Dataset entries
***

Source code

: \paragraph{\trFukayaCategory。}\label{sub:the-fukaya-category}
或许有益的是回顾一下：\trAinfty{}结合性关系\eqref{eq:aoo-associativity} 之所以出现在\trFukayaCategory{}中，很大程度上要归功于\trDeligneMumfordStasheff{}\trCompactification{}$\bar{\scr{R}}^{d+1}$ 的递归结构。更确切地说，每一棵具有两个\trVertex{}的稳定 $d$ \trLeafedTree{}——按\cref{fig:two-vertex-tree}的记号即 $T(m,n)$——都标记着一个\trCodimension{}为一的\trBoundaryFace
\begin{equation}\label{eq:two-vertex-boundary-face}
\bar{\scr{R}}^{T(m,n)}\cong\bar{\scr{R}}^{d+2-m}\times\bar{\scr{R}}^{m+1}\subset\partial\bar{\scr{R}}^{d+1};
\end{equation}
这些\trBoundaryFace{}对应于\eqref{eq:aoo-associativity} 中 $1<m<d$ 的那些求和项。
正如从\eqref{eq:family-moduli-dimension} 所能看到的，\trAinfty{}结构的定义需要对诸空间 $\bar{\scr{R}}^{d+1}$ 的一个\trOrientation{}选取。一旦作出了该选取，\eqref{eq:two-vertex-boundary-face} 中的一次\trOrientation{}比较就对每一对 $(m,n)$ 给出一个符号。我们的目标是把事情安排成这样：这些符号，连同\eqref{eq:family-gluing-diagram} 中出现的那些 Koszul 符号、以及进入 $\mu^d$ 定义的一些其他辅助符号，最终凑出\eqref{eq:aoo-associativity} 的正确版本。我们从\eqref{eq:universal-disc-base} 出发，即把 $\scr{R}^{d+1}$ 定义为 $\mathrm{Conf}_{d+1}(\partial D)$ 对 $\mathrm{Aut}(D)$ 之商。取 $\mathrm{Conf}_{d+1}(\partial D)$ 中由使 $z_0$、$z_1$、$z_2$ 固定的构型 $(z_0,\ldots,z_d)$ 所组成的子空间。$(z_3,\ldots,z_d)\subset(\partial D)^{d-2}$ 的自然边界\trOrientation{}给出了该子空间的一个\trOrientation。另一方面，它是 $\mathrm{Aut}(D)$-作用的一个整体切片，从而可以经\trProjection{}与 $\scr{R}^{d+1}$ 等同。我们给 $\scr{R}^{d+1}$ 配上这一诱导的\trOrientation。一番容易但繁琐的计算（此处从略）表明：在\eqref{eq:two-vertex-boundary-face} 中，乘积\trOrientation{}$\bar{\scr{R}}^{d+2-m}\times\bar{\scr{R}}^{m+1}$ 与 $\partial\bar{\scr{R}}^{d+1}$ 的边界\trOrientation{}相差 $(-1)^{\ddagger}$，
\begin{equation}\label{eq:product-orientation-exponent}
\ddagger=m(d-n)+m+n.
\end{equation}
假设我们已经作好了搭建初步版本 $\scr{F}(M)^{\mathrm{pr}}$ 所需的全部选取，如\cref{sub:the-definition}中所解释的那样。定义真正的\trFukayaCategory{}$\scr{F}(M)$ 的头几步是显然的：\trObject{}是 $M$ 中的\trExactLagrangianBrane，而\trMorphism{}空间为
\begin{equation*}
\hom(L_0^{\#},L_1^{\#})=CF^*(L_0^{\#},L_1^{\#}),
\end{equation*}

***

▶ **Problem details**: Reproduce all the data word for word.

▶ **Exercise solution**:
Source code

: \paragraph{\trFukayaCategory。}\label{sub:the-fukaya-category}
或许有益的是回顾一下：\trAinfty{}结合性关系\eqref{eq:aoo-associativity} 之所以出现在\trFukayaCategory{}中，很大程度上要归功于\trDeligneMumfordStasheff{}\trCompactification{}$\bar{\scr{R}}^{d+1}$ 的递归结构。更确切地说，每一棵具有两个\trVertex{}的稳定 $d$ \trLeafedTree{}——按\cref{fig:two-vertex-tree}的记号即 $T(m,n)$——都标记着一个\trCodimension{}为一的\trBoundaryFace
\begin{equation}\label{eq:two-vertex-boundary-face}
\bar{\scr{R}}^{T(m,n)}\cong\bar{\scr{R}}^{d+2-m}\times\bar{\scr{R}}^{m+1}\subset\partial\bar{\scr{R}}^{d+1};
\end{equation}
这些\trBoundaryFace{}对应于\eqref{eq:aoo-associativity} 中 $1<m<d$ 的那些求和项。
正如从\eqref{eq:family-moduli-dimension} 所能看到的，\trAinfty{}结构的定义需要对诸空间 $\bar{\scr{R}}^{d+1}$ 的一个\trOrientation{}选取。一旦作出了该选取，\eqref{eq:two-vertex-boundary-face} 中的一次\trOrientation{}比较就对每一对 $(m,n)$ 给出一个符号。我们的目标是把事情安排成这样：这些符号，连同\eqref{eq:family-gluing-diagram} 中出现的那些 Koszul 符号、以及进入 $\mu^d$ 定义的一些其他辅助符号，最终凑出\eqref{eq:aoo-associativity} 的正确版本。我们从\eqref{eq:universal-disc-base} 出发，即把 $\scr{R}^{d+1}$ 定义为 $\mathrm{Conf}_{d+1}(\partial D)$ 对 $\mathrm{Aut}(D)$ 之商。取 $\mathrm{Conf}_{d+1}(\partial D)$ 中由使 $z_0$、$z_1$、$z_2$ 固定的构型 $(z_0,\ldots,z_d)$ 所组成的子空间。$(z_3,\ldots,z_d)\subset(\partial D)^{d-2}$ 的自然边界\trOrientation{}给出了该子空间的一个\trOrientation。另一方面，它是 $\mathrm{Aut}(D)$-作用的一个整体切片，从而可以经\trProjection{}与 $\scr{R}^{d+1}$ 等同。我们给 $\scr{R}^{d+1}$ 配上这一诱导的\trOrientation。一番容易但繁琐的计算（此处从略）表明：在\eqref{eq:two-vertex-boundary-face} 中，乘积\trOrientation{}$\bar{\scr{R}}^{d+2-m}\times\bar{\scr{R}}^{m+1}$ 与 $\partial\bar{\scr{R}}^{d+1}$ 的边界\trOrientation{}相差 $(-1)^{\ddagger}$，
\begin{equation}\label{eq:product-orientation-exponent}
\ddagger=m(d-n)+m+n.
\end{equation}
假设我们已经作好了搭建初步版本 $\scr{F}(M)^{\mathrm{pr}}$ 所需的全部选取，如\cref{sub:the-definition}中所解释的那样。定义真正的\trFukayaCategory{}$\scr{F}(M)$ 的头几步是显然的：\trObject{}是 $M$ 中的\trExactLagrangianBrane，而\trMorphism{}空间为
\begin{equation*}
\hom(L_0^{\#},L_1^{\#})=CF^*(L_0^{\#},L_1^{\#}),
\end{equation*}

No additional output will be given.